看板に使われている作品は昭和二年第八回帝国美術院賞を受賞した清方の代表作「築地明石町」。
近代の美人画と言われるとこれを思い出す方も多いでしょう。
「なんでもない一瞬が、何よりも美しい。」というのが展覧会のキャッチコピーですが、
まさに夜会巻きの女性がふと振り返ったなんでもない一瞬ながら、
この上なく美しい瞬間を切り取っているように思えます。
清方は明治30年代に外国人居留地でハイカラだった明石町でよく遊んでいたそうです。
遠のく明治を回顧する思いが描かれたこの作品。
ちなみに描いた当時、世間でも明治回顧のブームが起きていたそうです。
3年前に再発見された作品で、「新富町」「浜町河岸」の2点との三部作で展示されます。
ところで、作家の個展の場合、美人画、風景画などとジャンル別に展示される場合が多いですが、
「生活をえがく」「物語をえがく」「小さくえがく」の3章で構成されています。
清方の美人画は今でも圧倒的な人気がありますが、
いわゆる庶民の生活を描いた風俗画の傑作を数多く残しています。
「雛市」ではお雛様をえらぶ裕福な親子とともに、
雛人形を買ってもらえない裸足で桃の花を担いでいる女の子を描き、
日常に流れている庶民のドラマも同時に描いています。
また、清方が提唱した「卓上芸術」、(「会場芸術」(展覧会での展示)や掛け軸などの「床の間芸術」と異なり、
画帖、挿絵や版画などの手にとって楽しめる芸術)
「小さくえがく」ではそうした作品が数々展示されています。
そこには庶民に芸術を楽しんでもらいたいという清方の思いがあったのでしょう。
いわゆる代表作も展示されていますが、そうした小品にも同じく庶民を見つめる清方の温かい目が伺えます。

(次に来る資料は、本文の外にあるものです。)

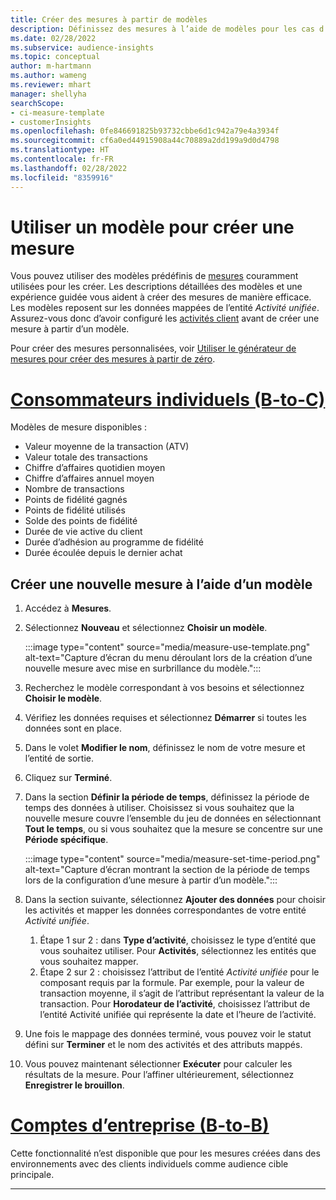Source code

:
 ```yaml
---
title: Créer des mesures à partir de modèles
description: Définissez des mesures à l’aide de modèles pour les cas d’utilisation courants.
ms.date: 02/28/2022
ms.subservice: audience-insights
ms.topic: conceptual
author: m-hartmann
ms.author: wameng
ms.reviewer: mhart
manager: shellyha
searchScope:
- ci-measure-template
- customerInsights
ms.openlocfilehash: 0fe846691825b93732cbbe6d1c942a79e4a3934f
ms.sourcegitcommit: cf6a0ed44915908a44c70889a2dd199a9d0d4798
ms.translationtype: HT
ms.contentlocale: fr-FR
ms.lasthandoff: 02/28/2022
ms.locfileid: "8359916"
---
```

# <a name="use-a-template-to-build-a-measure"></a>Utiliser un modèle pour créer une mesure

Vous pouvez utiliser des modèles prédéfinis de [mesures](measures.md) couramment utilisées pour les créer. Les descriptions détaillées des modèles et une expérience guidée vous aident à créer des mesures de manière efficace. Les modèles reposent sur les données mappées de l’entité *Activité unifiée*. Assurez-vous donc d’avoir configuré les [activités client](activities.md) avant de créer une mesure à partir d’un modèle.

Pour créer des mesures personnalisées, voir [Utiliser le générateur de mesures pour créer des mesures à partir de zéro](measure-builder.md).

# <a name="individual-consumers-b-to-c"></a>[Consommateurs individuels (B-to-C)](#tab/b2c)

Modèles de mesure disponibles : 
- Valeur moyenne de la transaction (ATV)
- Valeur totale des transactions
- Chiffre d’affaires quotidien moyen
- Chiffre d’affaires annuel moyen
- Nombre de transactions
- Points de fidélité gagnés
- Points de fidélité utilisés
- Solde des points de fidélité
- Durée de vie active du client
- Durée d’adhésion au programme de fidélité
- Durée écoulée depuis le dernier achat

## <a name="build-a-new-measure-using-a-template"></a>Créer une nouvelle mesure à l’aide d’un modèle

1. Accédez à **Mesures**.

1. Sélectionnez **Nouveau** et sélectionnez **Choisir un modèle**.

   :::image type="content" source="media/measure-use-template.png" alt-text="Capture d’écran du menu déroulant lors de la création d’une nouvelle mesure avec mise en surbrillance du modèle.":::

1. Recherchez le modèle correspondant à vos besoins et sélectionnez **Choisir le modèle**.

1. Vérifiez les données requises et sélectionnez **Démarrer** si toutes les données sont en place.

1. Dans le volet **Modifier le nom**, définissez le nom de votre mesure et l’entité de sortie. 

1. Cliquez sur **Terminé**.

1. Dans la section **Définir la période de temps**, définissez la période de temps des données à utiliser. Choisissez si vous souhaitez que la nouvelle mesure couvre l’ensemble du jeu de données en sélectionnant **Tout le temps**, ou si vous souhaitez que la mesure se concentre sur une **Période spécifique**.

   :::image type="content" source="media/measure-set-time-period.png" alt-text="Capture d’écran montrant la section de la période de temps lors de la configuration d’une mesure à partir d’un modèle.":::

1. Dans la section suivante, sélectionnez **Ajouter des données** pour choisir les activités et mapper les données correspondantes de votre entité *Activité unifiée*.

    1. Étape 1 sur 2 : dans **Type d’activité**, choisissez le type d’entité que vous souhaitez utiliser. Pour **Activités**, sélectionnez les entités que vous souhaitez mapper.
    1. Étape 2 sur 2 : choisissez l’attribut de l’entité *Activité unifiée* pour le composant requis par la formule. Par exemple, pour la valeur de transaction moyenne, il s’agit de l’attribut représentant la valeur de la transaction. Pour **Horodateur de l’activité**, choisissez l’attribut de l’entité Activité unifiée qui représente la date et l’heure de l’activité.
   
1. Une fois le mappage des données terminé, vous pouvez voir le statut défini sur **Terminer** et le nom des activités et des attributs mappés.

1. Vous pouvez maintenant sélectionner **Exécuter** pour calculer les résultats de la mesure. Pour l’affiner ultérieurement, sélectionnez **Enregistrer le brouillon**.

# <a name="business-accounts-b-to-b"></a>[Comptes d’entreprise (B-to-B)](#tab/b2b)

Cette fonctionnalité n’est disponible que pour les mesures créées dans des environnements avec des clients individuels comme audience cible principale.

---
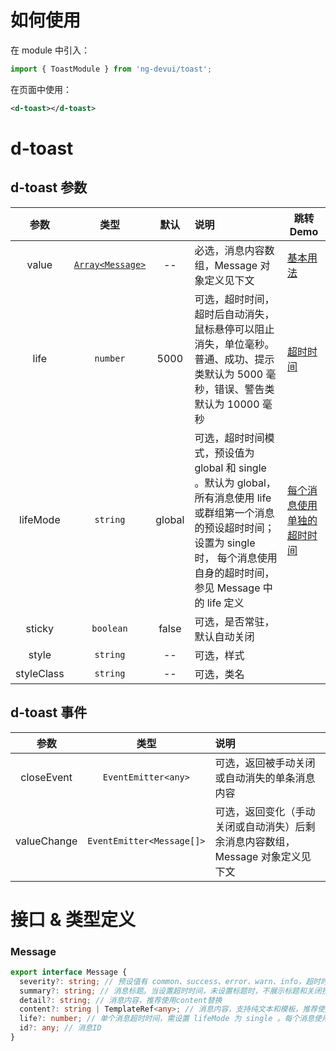 # 如何使用

在 module 中引入：

```ts
import { ToastModule } from 'ng-devui/toast';
```

在页面中使用：

```xml
<d-toast></d-toast>
```

# d-toast

## d-toast 参数

|    参数    |             类型             |  默认  | 说明                                                                                                                                                                                         | 跳转 Demo                                 |
| :--------: | :--------------------------: | :----: | :------------------------------------------------------------------------------------------------------------------------------------------------------------------------------------------- | ----------------------------------------- |
|   value    | [`Array<Message>`](#message) |   --   | 必选，消息内容数组，Message 对象定义见下文                                                                                                                                                   | [基本用法](demo#basic-usage)              |
|    life    |           `number`           |  5000  | 可选，超时时间，超时后自动消失，鼠标悬停可以阻止消失，单位毫秒。普通、成功、提示类默认为 5000 毫秒，错误、警告类默认为 10000 毫秒                                                            | [超时时间](demo#life)                     |
|  lifeMode  |           `string`           | global | 可选，超时时间模式，预设值为 global 和 single 。默认为 global，所有消息使用 life 或群组第一个消息的预设超时时间； 设置为 single 时， 每个消息使用自身的超时时间，参见 Message 中的 life 定义 | [每个消息使用单独的超时时间](demo#single) |
|   sticky   |          `boolean`           | false  | 可选，是否常驻，默认自动关闭                                                                                                                                                                 |
|   style    |           `string`           |   --   | 可选，样式                                                                                                                                                                                   |
| styleClass |           `string`           |   --   | 可选，类名                                                                                                                                                                                   |

## d-toast 事件

|    参数     |           类型            | 说明                                                                           |
| :---------: | :-----------------------: | :----------------------------------------------------------------------------- |
| closeEvent  |    `EventEmitter<any>`    | 可选，返回被手动关闭或自动消失的单条消息内容                                   |
| valueChange | `EventEmitter<Message[]>` | 可选，返回变化（手动关闭或自动消失）后剩余消息内容数组，Message 对象定义见下文 |

# 接口 & 类型定义

### Message

```ts
export interface Message {
  severity?: string; // 预设值有 common、success、error、warn、info，超时时间参见 life 说明，未设置或非预设值时超时时间为 5000 毫秒，warn 和 error 为 10000 毫秒
  summary?: string; // 消息标题。当设置超时时间，未设置标题时，不展示标题和关闭按钮
  detail?: string; // 消息内容，推荐使用content替换
  content?: string | TemplateRef<any>; // 消息内容，支持纯文本和模板，推荐使用
  life?: number; // 单个消息超时时间，需设置 lifeMode 为 single 。每个消息使用自己的超时时间，开启该模式却未设置时按 severity 判断超时时间
  id?: any; // 消息ID
}
```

ところで、秋華洞では開廊当初より美人画に力を入れており、
鏑木清方作品も数多く扱ってきました。
今回の展覧会では縁あってお客様にお納めした清方作品も展示されており、
再会を大変嬉しく思いました。
「鏑木清方展」は没後五十年「鏑木清方展」は東京国立近代美術館で明日3/18から5/8までの展示です。
「築地明石町」「新富町」「浜町河岸」の三部作は通期で展示されるとのことです。